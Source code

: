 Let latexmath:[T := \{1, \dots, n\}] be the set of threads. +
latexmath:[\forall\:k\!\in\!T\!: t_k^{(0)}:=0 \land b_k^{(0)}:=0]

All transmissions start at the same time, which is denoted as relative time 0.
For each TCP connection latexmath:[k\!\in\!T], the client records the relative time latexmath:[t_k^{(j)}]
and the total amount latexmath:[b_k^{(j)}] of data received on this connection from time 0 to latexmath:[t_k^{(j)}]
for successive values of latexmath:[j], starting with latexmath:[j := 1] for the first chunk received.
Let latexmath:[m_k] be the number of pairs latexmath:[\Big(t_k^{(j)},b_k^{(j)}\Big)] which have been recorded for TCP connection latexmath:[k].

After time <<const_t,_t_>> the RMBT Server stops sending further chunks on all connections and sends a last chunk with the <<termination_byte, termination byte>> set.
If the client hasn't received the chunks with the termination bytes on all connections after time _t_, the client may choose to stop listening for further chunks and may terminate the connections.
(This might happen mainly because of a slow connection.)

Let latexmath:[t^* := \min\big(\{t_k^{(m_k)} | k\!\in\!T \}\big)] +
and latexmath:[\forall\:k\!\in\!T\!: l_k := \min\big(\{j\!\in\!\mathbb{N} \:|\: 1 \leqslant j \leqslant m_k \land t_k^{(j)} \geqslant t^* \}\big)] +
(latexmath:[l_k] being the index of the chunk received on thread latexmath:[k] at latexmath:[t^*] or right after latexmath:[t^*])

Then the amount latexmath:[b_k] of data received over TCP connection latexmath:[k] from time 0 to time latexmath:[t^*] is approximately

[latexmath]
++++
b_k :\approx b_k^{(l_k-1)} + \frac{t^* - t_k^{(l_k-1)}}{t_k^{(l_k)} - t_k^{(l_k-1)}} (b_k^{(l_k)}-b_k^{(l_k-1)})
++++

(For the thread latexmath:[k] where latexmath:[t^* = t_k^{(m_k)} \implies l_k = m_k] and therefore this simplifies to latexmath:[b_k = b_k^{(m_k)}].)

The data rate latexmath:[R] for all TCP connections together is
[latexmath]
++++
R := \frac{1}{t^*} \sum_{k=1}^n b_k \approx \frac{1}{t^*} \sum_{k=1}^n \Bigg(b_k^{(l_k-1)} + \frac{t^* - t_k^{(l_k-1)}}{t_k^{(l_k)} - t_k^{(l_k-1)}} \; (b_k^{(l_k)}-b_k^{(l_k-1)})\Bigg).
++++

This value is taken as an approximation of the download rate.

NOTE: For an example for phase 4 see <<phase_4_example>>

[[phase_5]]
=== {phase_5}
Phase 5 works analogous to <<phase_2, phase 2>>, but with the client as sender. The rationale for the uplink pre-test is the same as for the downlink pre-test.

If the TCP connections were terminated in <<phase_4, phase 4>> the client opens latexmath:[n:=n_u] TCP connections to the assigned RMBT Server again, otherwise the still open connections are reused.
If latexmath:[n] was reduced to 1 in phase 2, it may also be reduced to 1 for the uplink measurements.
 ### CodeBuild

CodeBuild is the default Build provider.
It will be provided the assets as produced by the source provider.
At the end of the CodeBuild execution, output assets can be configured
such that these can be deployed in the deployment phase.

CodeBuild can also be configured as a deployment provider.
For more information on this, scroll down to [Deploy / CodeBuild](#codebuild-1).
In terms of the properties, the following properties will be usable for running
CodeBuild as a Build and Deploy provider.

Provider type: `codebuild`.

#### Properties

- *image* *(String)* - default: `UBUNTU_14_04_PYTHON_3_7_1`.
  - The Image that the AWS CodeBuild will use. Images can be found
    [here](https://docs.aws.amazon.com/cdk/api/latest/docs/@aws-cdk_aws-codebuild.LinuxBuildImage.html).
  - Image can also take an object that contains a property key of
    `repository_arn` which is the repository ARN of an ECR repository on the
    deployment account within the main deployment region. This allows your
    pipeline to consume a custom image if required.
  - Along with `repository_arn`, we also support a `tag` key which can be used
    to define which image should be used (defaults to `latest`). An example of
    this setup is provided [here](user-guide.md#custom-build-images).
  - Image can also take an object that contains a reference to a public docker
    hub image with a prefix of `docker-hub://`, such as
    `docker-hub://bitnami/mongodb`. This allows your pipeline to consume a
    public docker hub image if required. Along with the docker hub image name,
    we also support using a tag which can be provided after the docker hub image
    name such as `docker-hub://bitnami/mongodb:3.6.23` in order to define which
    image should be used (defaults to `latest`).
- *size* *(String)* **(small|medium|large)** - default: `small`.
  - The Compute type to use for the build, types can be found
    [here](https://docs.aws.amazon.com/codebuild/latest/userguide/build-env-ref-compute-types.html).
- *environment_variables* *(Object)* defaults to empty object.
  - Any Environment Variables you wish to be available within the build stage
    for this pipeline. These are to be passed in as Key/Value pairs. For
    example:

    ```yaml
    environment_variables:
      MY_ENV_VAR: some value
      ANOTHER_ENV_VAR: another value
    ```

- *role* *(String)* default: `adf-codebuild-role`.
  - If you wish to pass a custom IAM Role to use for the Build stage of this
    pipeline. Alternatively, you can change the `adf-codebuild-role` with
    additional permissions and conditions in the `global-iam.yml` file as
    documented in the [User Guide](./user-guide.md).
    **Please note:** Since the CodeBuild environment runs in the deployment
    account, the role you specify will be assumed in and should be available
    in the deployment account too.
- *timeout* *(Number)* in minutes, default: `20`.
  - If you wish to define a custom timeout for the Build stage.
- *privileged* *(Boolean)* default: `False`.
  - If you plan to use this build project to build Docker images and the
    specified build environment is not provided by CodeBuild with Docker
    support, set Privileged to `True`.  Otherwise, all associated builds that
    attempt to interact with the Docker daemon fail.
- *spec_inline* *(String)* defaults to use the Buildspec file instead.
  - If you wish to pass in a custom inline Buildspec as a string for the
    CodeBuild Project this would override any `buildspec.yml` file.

────────

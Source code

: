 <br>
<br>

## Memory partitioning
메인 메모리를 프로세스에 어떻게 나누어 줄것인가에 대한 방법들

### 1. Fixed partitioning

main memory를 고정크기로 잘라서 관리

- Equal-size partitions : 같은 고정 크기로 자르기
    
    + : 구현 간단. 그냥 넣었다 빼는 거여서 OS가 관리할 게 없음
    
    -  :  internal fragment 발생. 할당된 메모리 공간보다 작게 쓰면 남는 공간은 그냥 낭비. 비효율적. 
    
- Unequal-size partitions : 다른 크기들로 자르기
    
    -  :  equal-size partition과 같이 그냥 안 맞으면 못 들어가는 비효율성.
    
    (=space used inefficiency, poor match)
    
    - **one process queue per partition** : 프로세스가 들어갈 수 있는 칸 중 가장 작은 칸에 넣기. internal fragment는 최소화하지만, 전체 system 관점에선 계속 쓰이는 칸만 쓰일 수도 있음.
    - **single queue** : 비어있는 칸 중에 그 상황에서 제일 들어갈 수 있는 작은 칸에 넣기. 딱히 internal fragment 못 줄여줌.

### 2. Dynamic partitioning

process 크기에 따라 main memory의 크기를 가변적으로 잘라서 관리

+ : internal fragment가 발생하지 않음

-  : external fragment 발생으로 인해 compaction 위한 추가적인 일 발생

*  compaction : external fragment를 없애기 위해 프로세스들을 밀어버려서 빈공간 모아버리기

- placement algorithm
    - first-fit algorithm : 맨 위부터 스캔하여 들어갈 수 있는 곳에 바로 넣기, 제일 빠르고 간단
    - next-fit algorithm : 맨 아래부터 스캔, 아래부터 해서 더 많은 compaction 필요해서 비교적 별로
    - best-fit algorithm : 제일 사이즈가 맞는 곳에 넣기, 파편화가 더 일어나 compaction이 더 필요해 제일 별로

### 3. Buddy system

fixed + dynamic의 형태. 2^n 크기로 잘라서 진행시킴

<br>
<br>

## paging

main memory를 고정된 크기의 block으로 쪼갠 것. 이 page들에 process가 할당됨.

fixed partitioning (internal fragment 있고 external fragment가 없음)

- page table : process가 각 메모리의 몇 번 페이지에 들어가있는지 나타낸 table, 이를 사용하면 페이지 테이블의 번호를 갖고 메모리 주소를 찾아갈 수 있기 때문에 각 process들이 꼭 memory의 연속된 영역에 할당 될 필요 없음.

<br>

────────

- **DIRECTIONS FOR THIS TASK**
Which of the lines above contain "RMBT"? Return them all.

- **RESPONSE**
After time <<const_t,_t_>> the RMBT Server stops sending further chunks on all connections and sends a last chunk with the <<termination_byte, termination byte>> set.
If the TCP connections were terminated in <<phase_4, phase 4>> the client opens latexmath:[n:=n_u] TCP connections to the assigned RMBT Server again, otherwise the still open connections are reused.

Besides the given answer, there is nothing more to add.